-- EXERCISE DETAILS --
Would you repeat the entries below word for word and omit the pictures?

-- EXCERPTED DATA --
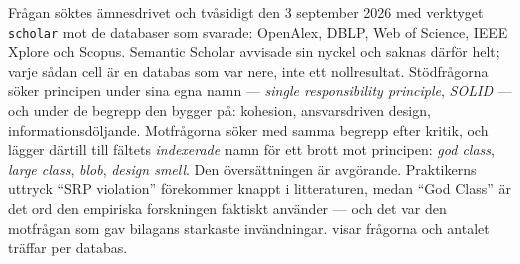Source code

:Frågan söktes ämnesdrivet och tvåsidigt den 3 september 2026 med
verktyget \texttt{scholar} mot de databaser som svarade: OpenAlex, DBLP,
Web of Science, IEEE Xplore och Scopus.  Semantic Scholar avvisade sin
nyckel och saknas därför helt; varje sådan cell är en databas som var
nere, inte ett nollresultat.  Stödfrågorna söker principen under sina
egna namn --- \emph{single responsibility principle}, \emph{SOLID} ---
och under de begrepp den bygger på: kohesion, ansvarsdriven design,
informationsdöljande.  Motfrågorna söker med samma begrepp efter kritik,
och lägger därtill till fältets \emph{indexerade} namn för ett brott mot
principen: \emph{god class}, \emph{large class}, \emph{blob},
\emph{design smell}.  Den översättningen är avgörande.  Praktikerns
uttryck \enquote{SRP violation} förekommer knappt i litteraturen, medan
\enquote{God Class} är det ord den empiriska forskningen faktiskt
använder --- och det var den motfrågan som gav bilagans starkaste
invändningar.   visar frågorna och antalet
träffar per databas.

-- SOLUTION FOR THIS PROBLEM --
Source code

:Frågan söktes ämnesdrivet och tvåsidigt den 3 september 2026 med
verktyget \texttt{scholar} mot de databaser som svarade: OpenAlex, DBLP,
Web of Science, IEEE Xplore och Scopus.  Semantic Scholar avvisade sin
nyckel och saknas därför helt; varje sådan cell är en databas som var
nere, inte ett nollresultat.  Stödfrågorna söker principen under sina
egna namn --- \emph{single responsibility principle}, \emph{SOLID} ---
och under de begrepp den bygger på: kohesion, ansvarsdriven design,
informationsdöljande.  Motfrågorna söker med samma begrepp efter kritik,
och lägger därtill till fältets \emph{indexerade} namn för ett brott mot
principen: \emph{god class}, \emph{large class}, \emph{blob},
\emph{design smell}.  Den översättningen är avgörande.  Praktikerns
uttryck \enquote{SRP violation} förekommer knappt i litteraturen, medan
\enquote{God Class} är det ord den empiriska forskningen faktiskt
använder --- och det var den motfrågan som gav bilagans starkaste
invändningar.   visar frågorna och antalet
träffar per databas.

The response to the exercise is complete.